*** AVAILABLE DATA

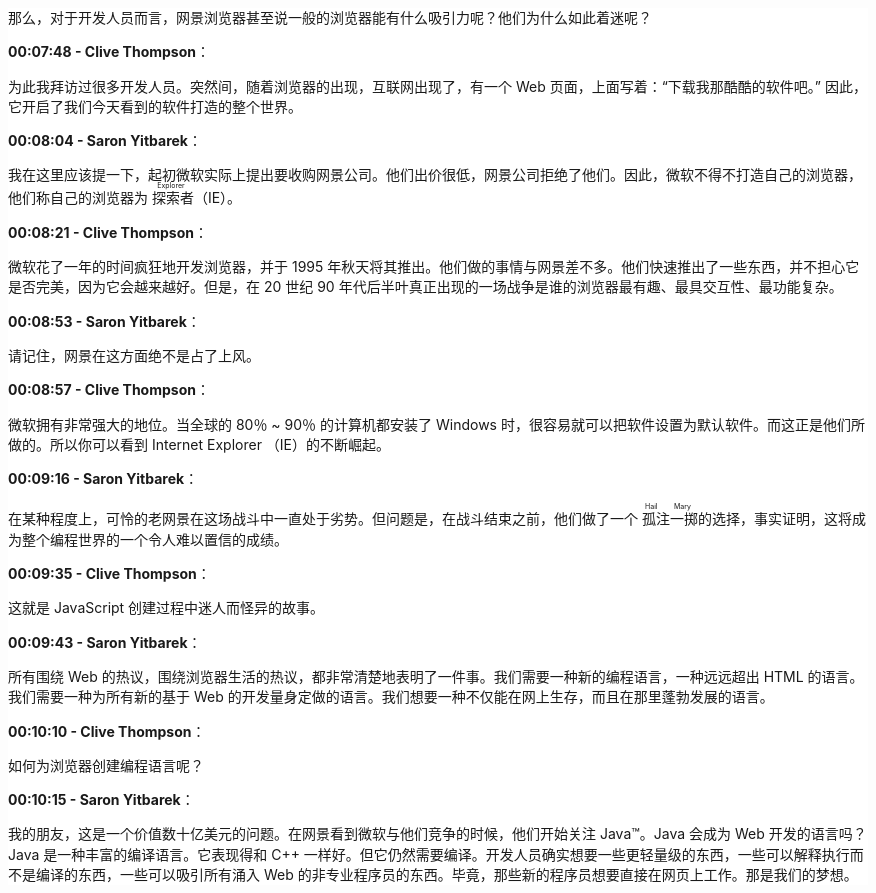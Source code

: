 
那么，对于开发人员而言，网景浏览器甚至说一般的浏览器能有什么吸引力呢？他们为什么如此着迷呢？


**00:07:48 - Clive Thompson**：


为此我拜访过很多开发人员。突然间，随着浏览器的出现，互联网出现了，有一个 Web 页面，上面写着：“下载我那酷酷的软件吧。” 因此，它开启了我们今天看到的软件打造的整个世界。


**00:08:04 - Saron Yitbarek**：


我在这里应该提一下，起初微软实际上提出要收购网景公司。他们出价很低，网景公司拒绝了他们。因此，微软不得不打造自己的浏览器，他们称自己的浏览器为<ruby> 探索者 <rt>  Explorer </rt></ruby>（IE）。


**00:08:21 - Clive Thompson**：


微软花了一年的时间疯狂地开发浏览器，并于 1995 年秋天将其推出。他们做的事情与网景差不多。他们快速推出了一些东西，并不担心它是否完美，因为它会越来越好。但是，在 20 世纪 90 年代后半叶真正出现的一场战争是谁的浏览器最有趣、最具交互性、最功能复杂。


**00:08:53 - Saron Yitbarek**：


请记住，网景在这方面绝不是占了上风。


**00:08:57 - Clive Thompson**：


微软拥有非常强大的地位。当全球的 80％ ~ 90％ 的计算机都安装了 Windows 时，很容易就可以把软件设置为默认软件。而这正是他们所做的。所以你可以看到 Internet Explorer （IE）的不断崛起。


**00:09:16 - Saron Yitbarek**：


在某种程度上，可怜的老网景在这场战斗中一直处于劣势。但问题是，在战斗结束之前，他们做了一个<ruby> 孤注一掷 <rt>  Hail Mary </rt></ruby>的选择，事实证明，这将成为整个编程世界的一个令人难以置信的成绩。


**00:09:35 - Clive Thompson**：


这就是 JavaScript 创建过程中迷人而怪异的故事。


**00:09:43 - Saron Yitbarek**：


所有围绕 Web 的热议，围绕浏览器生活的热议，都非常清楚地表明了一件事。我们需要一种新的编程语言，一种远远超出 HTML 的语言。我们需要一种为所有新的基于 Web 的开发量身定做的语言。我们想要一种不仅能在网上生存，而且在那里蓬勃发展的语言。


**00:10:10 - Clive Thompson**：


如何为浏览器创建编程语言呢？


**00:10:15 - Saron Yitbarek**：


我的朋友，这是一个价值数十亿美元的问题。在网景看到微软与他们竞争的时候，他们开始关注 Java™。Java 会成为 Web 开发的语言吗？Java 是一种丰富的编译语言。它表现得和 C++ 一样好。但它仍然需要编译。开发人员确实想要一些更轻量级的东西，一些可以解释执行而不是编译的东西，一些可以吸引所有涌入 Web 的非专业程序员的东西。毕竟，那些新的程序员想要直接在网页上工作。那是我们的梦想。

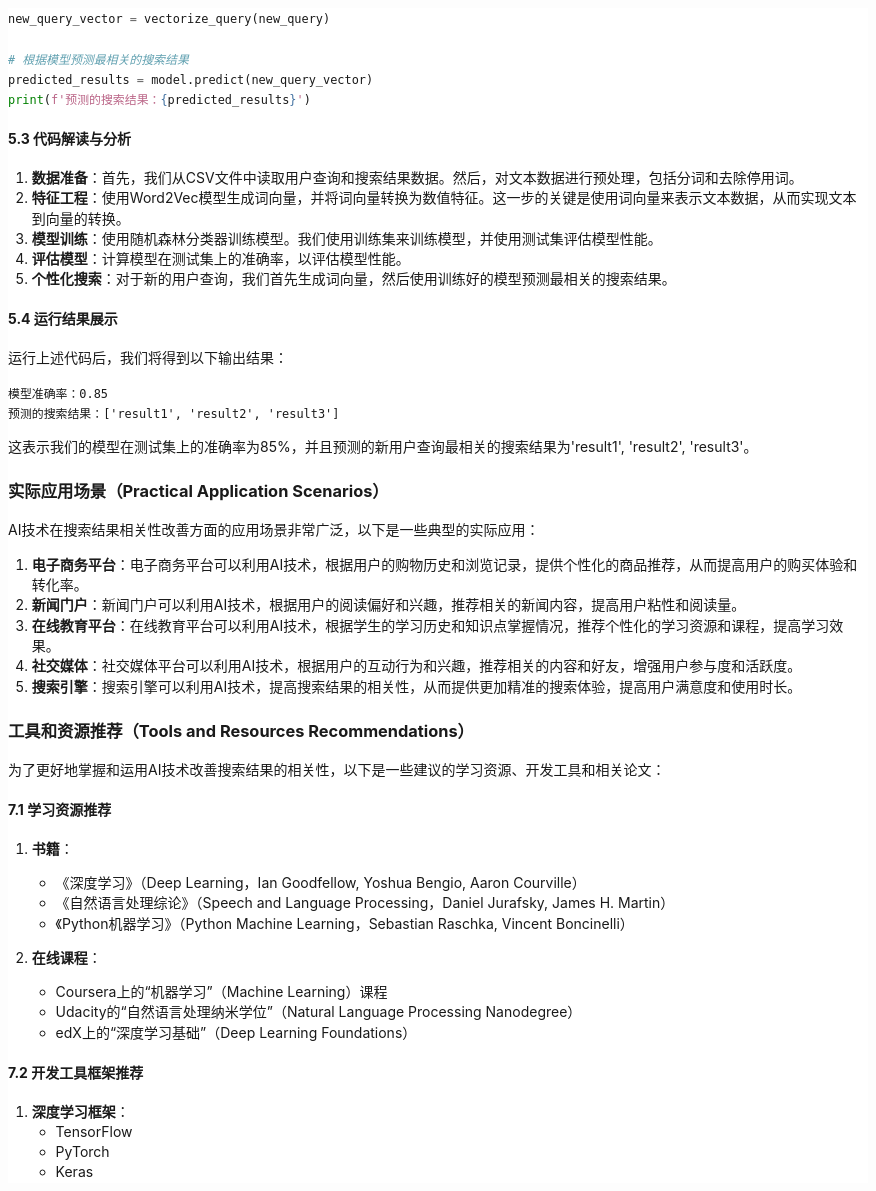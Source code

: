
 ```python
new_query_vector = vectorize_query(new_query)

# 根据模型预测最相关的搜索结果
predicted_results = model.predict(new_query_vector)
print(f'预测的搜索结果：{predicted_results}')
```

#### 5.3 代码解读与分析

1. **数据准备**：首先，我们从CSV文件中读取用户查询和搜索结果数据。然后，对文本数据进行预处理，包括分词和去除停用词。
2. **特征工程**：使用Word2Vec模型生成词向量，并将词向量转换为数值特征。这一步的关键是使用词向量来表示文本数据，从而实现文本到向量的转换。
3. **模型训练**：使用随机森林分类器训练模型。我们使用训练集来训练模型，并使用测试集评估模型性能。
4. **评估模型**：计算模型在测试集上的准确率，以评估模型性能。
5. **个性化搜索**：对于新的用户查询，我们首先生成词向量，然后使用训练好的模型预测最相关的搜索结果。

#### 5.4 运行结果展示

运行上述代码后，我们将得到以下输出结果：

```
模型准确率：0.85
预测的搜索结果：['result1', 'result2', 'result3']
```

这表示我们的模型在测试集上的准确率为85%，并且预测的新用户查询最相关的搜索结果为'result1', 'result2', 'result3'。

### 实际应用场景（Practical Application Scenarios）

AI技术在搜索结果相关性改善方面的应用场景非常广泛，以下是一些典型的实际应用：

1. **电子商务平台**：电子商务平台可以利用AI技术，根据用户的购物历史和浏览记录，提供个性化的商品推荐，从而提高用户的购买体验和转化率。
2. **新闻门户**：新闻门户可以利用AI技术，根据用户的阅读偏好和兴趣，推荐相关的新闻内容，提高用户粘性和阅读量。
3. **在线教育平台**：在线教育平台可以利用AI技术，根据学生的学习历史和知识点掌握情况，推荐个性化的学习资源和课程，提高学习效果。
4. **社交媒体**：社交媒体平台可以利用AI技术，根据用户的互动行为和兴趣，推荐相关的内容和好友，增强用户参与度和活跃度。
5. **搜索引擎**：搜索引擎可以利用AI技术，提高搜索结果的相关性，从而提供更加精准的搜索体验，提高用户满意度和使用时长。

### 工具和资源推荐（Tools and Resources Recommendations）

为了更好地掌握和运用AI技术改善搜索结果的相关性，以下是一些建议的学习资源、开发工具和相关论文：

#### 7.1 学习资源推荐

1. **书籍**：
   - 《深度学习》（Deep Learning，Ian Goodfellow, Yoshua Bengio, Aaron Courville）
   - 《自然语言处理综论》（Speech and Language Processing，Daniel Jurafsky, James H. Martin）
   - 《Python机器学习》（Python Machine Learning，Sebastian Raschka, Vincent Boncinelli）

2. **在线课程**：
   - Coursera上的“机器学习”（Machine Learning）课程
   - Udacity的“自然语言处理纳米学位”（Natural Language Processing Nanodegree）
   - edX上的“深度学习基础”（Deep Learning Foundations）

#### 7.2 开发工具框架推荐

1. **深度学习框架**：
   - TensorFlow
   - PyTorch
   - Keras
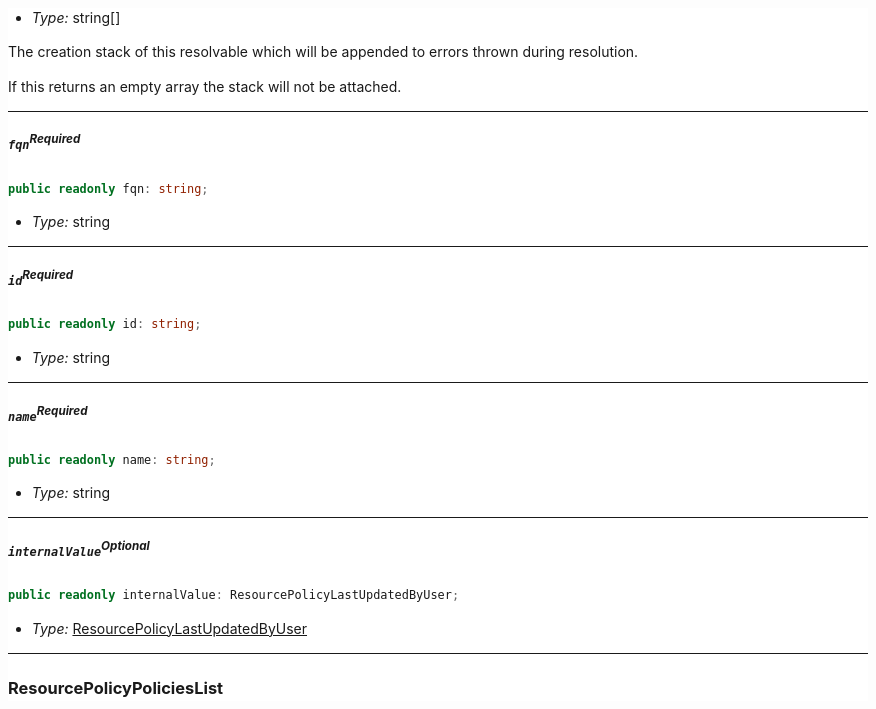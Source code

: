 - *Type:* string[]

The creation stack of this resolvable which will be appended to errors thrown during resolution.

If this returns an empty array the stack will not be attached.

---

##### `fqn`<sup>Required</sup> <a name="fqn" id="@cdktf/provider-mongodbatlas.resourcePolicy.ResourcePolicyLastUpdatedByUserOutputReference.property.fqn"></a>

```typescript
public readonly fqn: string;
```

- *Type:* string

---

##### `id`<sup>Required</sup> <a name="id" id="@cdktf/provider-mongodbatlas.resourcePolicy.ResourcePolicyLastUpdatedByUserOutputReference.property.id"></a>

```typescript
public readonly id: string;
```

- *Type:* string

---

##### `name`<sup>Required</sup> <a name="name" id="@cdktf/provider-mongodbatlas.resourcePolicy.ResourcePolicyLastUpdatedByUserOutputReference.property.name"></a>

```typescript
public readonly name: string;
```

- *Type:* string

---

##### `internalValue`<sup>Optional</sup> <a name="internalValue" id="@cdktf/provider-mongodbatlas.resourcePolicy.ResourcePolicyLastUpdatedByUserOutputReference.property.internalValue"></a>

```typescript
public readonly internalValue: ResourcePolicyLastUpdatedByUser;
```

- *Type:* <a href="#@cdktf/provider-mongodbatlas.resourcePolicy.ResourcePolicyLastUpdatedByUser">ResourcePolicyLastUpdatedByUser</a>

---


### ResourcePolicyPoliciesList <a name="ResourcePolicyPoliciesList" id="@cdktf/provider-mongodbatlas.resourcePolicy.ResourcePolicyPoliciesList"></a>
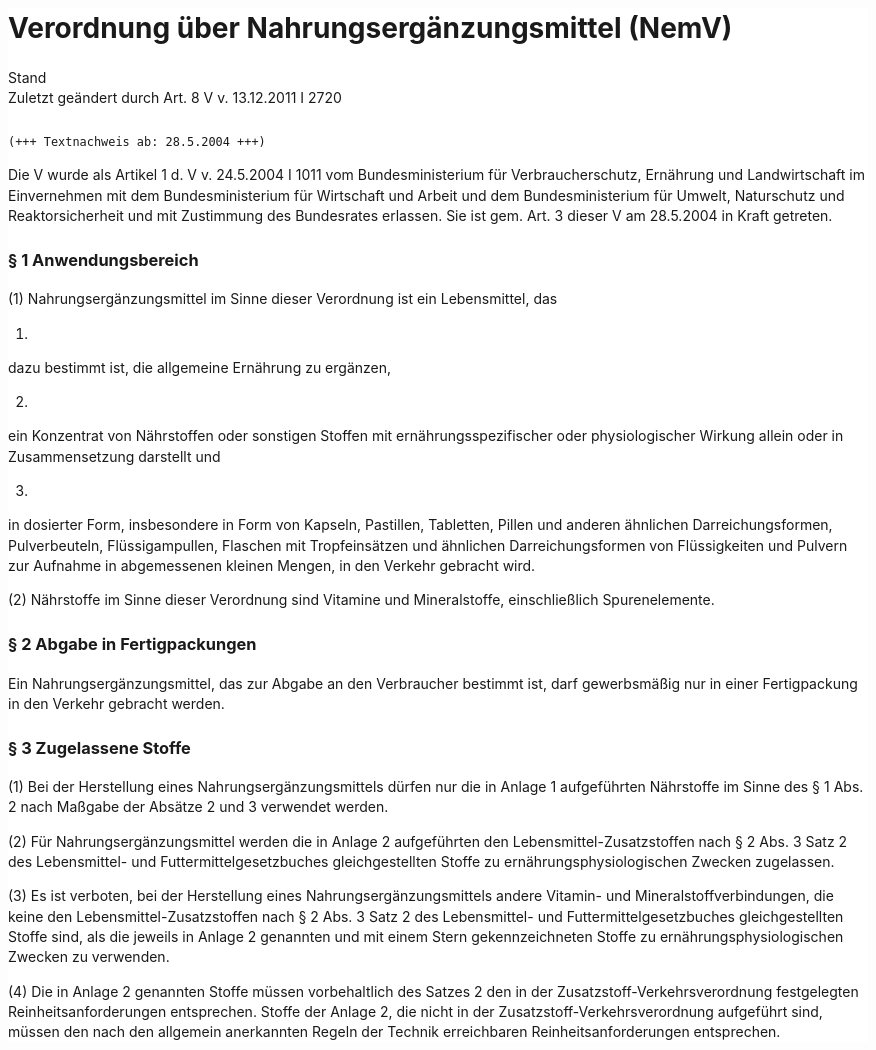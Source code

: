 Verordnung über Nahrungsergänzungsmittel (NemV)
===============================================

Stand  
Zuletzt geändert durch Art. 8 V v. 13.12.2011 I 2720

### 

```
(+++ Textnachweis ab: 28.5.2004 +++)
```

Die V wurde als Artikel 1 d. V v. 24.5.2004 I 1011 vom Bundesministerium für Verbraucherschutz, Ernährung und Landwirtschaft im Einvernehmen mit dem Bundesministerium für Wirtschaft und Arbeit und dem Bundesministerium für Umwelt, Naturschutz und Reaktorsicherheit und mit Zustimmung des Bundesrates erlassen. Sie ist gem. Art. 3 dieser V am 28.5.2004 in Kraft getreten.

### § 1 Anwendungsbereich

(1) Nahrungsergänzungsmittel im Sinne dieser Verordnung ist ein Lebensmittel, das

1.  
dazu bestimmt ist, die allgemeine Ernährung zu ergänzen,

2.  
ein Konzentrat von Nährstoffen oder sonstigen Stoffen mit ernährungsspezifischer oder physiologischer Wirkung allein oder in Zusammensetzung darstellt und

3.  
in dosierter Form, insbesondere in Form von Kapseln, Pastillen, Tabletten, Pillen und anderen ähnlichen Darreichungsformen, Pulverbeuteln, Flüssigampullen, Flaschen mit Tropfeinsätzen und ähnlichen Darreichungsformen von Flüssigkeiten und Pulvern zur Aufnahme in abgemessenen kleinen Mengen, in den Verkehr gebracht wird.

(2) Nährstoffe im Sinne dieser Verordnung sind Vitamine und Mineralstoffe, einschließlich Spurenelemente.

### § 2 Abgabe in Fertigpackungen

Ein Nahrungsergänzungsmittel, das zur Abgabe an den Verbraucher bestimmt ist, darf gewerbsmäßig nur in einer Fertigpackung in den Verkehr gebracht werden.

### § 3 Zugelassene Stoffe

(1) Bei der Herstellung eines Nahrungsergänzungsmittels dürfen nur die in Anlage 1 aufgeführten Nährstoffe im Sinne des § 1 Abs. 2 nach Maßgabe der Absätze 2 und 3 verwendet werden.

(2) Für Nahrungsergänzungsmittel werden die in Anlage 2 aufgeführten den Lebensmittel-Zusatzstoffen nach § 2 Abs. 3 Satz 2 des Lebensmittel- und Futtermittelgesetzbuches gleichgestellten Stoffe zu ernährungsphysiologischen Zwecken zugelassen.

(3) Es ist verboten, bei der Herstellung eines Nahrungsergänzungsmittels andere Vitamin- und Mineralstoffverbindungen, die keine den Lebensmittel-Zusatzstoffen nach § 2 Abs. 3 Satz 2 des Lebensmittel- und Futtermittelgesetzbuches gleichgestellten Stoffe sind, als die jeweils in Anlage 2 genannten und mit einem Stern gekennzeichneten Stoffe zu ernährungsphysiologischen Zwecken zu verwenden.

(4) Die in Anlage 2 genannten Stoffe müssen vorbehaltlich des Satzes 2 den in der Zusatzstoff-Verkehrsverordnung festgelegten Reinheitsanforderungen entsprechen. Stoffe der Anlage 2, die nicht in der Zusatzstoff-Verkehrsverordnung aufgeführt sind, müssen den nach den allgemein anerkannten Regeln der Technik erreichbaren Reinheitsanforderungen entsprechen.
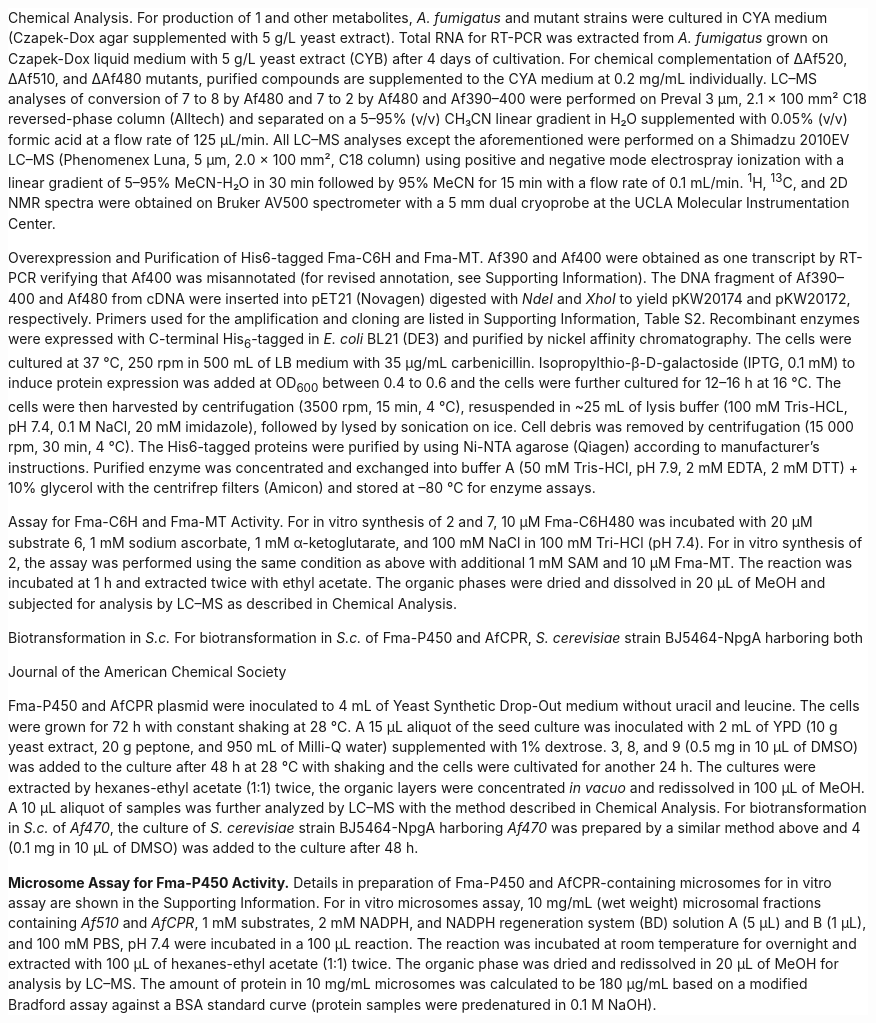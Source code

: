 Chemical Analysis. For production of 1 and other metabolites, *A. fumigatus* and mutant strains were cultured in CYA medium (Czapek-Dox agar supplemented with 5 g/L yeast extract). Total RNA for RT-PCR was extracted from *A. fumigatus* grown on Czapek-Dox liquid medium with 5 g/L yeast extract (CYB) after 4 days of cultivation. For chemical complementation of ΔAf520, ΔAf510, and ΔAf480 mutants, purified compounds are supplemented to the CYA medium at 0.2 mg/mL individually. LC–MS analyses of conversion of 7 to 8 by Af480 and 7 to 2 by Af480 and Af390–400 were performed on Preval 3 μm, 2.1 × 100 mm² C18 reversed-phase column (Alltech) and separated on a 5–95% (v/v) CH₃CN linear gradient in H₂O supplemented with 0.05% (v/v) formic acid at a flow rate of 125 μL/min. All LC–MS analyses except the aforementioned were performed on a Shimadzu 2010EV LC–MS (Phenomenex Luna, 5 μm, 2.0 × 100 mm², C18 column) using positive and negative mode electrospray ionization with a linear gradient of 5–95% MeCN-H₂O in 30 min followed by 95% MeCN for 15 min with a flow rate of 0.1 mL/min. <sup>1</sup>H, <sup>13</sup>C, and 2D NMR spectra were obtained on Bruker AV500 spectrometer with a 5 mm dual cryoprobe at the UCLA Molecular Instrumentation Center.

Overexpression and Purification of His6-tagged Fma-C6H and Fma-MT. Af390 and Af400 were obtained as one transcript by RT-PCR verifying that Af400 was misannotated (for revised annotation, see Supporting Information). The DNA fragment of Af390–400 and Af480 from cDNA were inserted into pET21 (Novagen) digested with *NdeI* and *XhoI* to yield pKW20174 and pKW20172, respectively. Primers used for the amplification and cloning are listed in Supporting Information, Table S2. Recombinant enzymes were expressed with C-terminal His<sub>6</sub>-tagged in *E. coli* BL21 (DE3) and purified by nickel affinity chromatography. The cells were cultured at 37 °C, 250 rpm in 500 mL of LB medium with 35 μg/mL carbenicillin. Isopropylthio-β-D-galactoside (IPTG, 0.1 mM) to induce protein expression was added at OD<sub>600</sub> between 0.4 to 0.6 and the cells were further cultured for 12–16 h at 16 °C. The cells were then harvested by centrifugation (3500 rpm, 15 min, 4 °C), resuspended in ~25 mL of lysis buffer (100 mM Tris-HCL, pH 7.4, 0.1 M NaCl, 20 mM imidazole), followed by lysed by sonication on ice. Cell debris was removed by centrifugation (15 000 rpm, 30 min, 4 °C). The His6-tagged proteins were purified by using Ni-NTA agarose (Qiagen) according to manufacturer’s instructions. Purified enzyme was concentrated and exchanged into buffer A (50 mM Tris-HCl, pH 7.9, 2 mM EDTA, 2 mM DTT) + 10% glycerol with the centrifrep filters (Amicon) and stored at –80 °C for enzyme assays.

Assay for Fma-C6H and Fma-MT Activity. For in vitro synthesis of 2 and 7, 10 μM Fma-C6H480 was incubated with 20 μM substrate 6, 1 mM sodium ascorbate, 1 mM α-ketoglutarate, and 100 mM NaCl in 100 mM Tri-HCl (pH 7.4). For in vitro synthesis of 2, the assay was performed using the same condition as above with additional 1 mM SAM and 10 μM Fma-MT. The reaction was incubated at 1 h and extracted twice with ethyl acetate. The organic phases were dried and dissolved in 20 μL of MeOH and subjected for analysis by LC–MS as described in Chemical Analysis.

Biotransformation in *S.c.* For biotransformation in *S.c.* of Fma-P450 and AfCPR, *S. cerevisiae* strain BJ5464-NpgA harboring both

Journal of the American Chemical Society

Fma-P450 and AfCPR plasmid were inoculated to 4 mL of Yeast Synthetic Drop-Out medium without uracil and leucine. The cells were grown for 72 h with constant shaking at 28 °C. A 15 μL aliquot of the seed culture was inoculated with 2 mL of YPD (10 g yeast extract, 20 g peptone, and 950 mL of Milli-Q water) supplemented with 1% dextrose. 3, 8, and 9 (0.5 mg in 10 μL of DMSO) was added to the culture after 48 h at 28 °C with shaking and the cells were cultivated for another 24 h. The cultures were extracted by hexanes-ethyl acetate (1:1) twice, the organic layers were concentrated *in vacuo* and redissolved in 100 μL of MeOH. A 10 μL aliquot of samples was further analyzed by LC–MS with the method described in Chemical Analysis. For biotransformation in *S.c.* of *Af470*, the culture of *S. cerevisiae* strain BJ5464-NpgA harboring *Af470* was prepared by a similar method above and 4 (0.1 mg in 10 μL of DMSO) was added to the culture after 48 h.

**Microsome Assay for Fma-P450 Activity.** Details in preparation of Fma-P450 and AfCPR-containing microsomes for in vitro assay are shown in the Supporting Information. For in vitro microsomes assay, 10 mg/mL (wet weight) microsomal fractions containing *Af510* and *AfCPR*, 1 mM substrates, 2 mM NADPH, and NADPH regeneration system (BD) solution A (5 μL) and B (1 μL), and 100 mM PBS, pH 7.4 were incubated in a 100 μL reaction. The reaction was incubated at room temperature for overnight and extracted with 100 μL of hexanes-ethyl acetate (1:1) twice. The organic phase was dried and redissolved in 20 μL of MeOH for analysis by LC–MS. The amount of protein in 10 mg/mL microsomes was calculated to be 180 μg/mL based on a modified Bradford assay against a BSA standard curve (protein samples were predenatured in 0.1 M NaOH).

******

> _WHAT YOU WILL DO_: Among the records above, find the lines that contain "stack" and copy every one.

> _WRITTEN SOLUTION_:
The creation stack of this resolvable which will be appended to errors thrown during resolution.
If this returns an empty array the stack will not be attached.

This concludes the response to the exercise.